Actions

History

The ungleich monitoring infrastructure » History » Revision 19

« Previous | Revision 19/35 (diff) | Next »
Nico Schottelius, 07/24/2020 11:44 AM

The ungleich monitoring infrastructure¶

Introduction¶

We use the following technology / products for the monitoring:

consul (service discovery)
prometheus (exporting, gathering, alerting)
Grafana (presenting)

Prometheus and grafana are located on the monitoring control machines

monitoring.place5.ungleich.ch
monitoring.place6.ungleich.ch

Consul¶

We use a consul cluster for each datacenter (e.g. place5 and place6).
The servers are located on the physical machines (red{1..3} resp. black{1..3}) and the agents are running on all other monitored machines (such as servers and VMs)

consul is configured to publish the service its host is providing (e.g. the exporters)

There is a inter-datacenter communication (wan gossip) [https://www.consul.io/docs/guides/datacenters.html]

Prometheus¶

Prometheus is responsible to get all data out (exporters) of the monitored host and store them. Also to send out alerts if needed (alertmanager)

Exporters¶

Node (host specific metrics (e.g. CPU-, RAM-, Disk-usage..))
Ceph (Ceph specific metrics (e.g. pool usage, osds ..))
blackbox (Metrics about online state of http/https services)

The node exporter is located on all monitored hosts
Ceph exporter is porvided by ceph itself and is located on the ceph manager.
The blackbox exporter is located on the monitoring control machine itself.

Alerts¶

We configured the following alerts:

ceph osds down
ceph health state is not OK
ceph quorum not OK
ceph pool disk usage too high
ceph disk usage too high
instance down
disk usage too high
Monitored website down

Grafana¶

Grafana provides dashboards for the following:

Node (metrics about CPU-, RAM-, Disk and so on usage)
blackbox (metrics about the blackbox exporter)
ceph (important metrics from the ceph exporter)

Authentication¶

The grafana authentication works over ldap. (See The ungleich LDAP guide)
All users in the devops group will be mapped to the Admin role, all other users will be Viewers

Monit¶

We use monit for monitoring and restarting daemons. See `__ungleich_monit` type in dot-cdist.

Misc¶

You're probably looking for the `__dcl_monitoring_server` type, which centralize a bunch of stuff.
This page needs some love!

Service/Customer monitoring¶

A few blackbox things can be found on the datacenter monitoring infrastructure.
There's a new prometheus+grafana setup at https://service-monitoring.ungleich.ch/, deployed by @Timothée Floure for Matrix-as-a-Service monitoring. At time of writing, it also monitors the VPN server and staticwebhosting. No alertmanager yet. Partially manual.

Monitoring Guide¶

Configuring prometheus¶

Use promtool check config to verify the configuration.
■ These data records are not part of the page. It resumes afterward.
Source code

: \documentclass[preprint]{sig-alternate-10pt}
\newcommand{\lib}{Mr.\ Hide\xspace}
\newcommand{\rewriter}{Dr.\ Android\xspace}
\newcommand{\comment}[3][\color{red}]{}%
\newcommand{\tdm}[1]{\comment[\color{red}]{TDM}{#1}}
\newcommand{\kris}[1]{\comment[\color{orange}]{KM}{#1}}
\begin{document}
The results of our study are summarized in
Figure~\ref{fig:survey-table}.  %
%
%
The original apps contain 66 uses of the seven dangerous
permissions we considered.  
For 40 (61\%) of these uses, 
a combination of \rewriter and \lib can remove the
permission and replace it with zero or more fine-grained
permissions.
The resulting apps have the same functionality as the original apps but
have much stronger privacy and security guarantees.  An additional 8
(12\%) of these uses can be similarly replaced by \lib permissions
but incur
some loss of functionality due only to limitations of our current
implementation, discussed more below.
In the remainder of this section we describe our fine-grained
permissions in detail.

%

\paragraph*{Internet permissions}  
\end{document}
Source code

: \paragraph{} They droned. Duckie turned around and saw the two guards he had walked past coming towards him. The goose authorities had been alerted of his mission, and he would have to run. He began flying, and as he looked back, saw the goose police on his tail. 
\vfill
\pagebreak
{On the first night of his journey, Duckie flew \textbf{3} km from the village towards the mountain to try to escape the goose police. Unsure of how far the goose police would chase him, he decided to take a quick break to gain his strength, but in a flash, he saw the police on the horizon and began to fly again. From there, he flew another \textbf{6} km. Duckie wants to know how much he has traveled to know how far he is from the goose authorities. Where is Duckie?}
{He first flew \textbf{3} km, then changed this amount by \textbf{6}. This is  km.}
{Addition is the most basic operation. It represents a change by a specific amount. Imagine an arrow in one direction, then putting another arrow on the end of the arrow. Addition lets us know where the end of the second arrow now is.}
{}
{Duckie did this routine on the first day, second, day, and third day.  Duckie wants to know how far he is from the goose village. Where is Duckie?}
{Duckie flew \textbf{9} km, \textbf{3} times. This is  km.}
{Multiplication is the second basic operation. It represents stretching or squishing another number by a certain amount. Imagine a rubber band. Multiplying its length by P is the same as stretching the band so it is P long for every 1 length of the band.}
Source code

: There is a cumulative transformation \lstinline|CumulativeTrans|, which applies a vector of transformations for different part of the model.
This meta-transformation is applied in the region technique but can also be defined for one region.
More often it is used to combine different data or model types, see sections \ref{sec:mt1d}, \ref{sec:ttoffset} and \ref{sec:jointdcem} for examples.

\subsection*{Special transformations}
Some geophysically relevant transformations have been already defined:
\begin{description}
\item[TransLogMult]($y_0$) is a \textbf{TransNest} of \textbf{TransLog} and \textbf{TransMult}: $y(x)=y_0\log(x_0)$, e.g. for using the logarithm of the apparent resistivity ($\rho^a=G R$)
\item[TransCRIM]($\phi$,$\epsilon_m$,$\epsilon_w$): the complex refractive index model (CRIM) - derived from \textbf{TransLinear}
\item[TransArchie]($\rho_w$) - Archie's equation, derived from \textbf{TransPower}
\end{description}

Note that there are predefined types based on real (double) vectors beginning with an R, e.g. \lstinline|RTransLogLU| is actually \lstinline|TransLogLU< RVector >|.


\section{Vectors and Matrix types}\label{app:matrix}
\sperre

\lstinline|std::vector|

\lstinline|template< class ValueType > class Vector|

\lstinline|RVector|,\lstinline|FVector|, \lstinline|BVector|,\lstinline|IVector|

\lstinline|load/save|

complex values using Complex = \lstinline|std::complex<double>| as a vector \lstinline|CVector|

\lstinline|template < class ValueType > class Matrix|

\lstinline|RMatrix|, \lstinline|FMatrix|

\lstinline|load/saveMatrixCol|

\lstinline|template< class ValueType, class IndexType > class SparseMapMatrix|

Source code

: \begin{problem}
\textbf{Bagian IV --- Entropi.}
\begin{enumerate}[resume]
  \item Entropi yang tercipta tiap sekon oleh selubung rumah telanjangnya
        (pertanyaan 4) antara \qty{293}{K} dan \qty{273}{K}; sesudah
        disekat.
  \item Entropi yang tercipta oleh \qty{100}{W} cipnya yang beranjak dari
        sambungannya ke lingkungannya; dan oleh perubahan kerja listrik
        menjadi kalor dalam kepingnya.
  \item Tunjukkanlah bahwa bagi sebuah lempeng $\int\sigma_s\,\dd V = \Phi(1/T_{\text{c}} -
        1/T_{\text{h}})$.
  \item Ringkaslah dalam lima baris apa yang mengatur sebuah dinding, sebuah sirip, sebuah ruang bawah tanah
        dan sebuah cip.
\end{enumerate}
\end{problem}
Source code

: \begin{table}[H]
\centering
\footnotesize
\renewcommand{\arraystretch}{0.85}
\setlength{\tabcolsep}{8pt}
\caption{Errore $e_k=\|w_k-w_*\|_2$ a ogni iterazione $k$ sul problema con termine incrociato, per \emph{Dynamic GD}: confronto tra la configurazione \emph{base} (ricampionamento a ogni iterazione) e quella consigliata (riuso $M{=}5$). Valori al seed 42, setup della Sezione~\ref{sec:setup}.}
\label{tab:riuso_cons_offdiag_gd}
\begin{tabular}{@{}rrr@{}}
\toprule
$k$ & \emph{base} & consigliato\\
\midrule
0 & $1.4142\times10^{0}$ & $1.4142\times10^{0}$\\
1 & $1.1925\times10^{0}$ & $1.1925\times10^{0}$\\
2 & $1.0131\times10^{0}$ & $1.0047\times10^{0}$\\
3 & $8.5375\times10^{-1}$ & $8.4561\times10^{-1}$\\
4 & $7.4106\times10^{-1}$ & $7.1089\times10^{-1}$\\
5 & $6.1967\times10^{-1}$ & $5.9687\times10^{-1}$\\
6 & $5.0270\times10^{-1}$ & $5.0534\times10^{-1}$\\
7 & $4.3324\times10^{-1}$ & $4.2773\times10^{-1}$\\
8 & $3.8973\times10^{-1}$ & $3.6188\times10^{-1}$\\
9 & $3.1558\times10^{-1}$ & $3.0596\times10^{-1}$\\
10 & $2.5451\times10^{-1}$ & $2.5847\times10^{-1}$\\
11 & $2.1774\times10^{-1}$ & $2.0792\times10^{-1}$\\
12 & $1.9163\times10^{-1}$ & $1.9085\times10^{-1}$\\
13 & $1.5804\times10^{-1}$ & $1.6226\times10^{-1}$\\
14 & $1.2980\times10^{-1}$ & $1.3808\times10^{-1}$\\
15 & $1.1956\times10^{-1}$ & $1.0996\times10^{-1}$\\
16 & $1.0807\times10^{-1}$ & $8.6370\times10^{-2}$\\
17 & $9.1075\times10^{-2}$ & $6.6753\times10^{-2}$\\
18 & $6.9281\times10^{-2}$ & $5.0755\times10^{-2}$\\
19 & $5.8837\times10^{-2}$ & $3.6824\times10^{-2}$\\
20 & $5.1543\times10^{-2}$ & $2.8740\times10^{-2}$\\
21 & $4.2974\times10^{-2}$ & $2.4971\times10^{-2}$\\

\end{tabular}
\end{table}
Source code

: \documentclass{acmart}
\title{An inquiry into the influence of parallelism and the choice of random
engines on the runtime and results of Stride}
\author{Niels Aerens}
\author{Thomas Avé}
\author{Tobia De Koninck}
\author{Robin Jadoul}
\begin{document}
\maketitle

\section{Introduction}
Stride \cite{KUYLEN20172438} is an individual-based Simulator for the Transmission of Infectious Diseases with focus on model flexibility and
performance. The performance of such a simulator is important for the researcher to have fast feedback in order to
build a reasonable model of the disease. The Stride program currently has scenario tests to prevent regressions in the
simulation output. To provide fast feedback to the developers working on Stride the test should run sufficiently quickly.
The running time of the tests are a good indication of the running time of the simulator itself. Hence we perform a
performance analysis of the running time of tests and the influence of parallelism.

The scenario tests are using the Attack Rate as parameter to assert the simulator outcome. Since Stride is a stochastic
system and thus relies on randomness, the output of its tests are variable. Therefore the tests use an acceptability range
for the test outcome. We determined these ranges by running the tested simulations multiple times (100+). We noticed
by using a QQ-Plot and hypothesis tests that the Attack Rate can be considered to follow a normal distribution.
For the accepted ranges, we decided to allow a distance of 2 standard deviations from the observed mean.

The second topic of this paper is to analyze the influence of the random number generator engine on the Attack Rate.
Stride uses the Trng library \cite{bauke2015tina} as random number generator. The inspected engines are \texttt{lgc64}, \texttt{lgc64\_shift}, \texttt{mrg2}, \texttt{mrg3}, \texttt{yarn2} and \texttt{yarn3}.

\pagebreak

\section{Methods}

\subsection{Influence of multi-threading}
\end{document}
[21:02:48] server1.place11:~# promtool check config /etc/prometheus/prometheus.yml 
Checking /etc/prometheus/prometheus.yml
  SUCCESS: 4 rule files found

Checking /etc/prometheus/blackbox.rules
  SUCCESS: 3 rules found

Checking /etc/prometheus/ceph-alerts.rules
  SUCCESS: 8 rules found

Checking /etc/prometheus/node-alerts.rules
  SUCCESS: 8 rules found

Checking /etc/prometheus/uplink-monitoring.rules
  SUCCESS: 1 rules found

Querying prometheus¶

Use promtool query instant to query values:

[21:00:26] server1.place11:~# promtool query instant http://localhost:9090 'probe_success{dc="place5"} == 1'
probe_success{dc="place5", instance="193.192.225.73", job="routers-place5", protocol="ipv4", sensiblehostname="router1"} => 1 @[1593889492.577]
probe_success{dc="place5", instance="195.141.230.103", job="routers-place5", protocol="ipv4", sensiblehostname="router2"} => 1 @[1593889492.577]
probe_success{dc="place5", instance="2001:1700:3500::12", job="routers-place5", protocol="ipv6", sensiblehostname="router2"} => 1 @[1593889492.577]
probe_success{dc="place5", instance="2001:1700:3500::2", job="routers-place5", protocol="ipv6", sensiblehostname="router1"} => 1 @[1593889492.577]

Typical queries:

Creating a sum of all metrics that contains a common label. For instance summing over all jobs:

sum by (job) (probe_success)

[17:07:58] server1.place11:/etc/prometheus# promtool  query instant http://localhost:9090 'sum by (job) (probe_success)
'
{job="routers-place5"} => 4 @[1593961699.969]
{job="uplink-place5"} => 4 @[1593961699.969]
{job="routers-place6'"} => 4 @[1593961699.969]
{job="uplink-place6"} => 4 @[1593961699.969]
{job="core-services"} => 3 @[1593961699.969]
[17:08:19] server1.place11:/etc/prometheus#

Combining different metrics for filtering. For instance to filter all metrics of type "probe_success" which also have a metric probe_ip_protocol with value = 4

probe_ip_protocol{dc="place5", instance="147.78.195.249", job="routers-place5", protocol="ipv4"} => 4 @[1593961766.619]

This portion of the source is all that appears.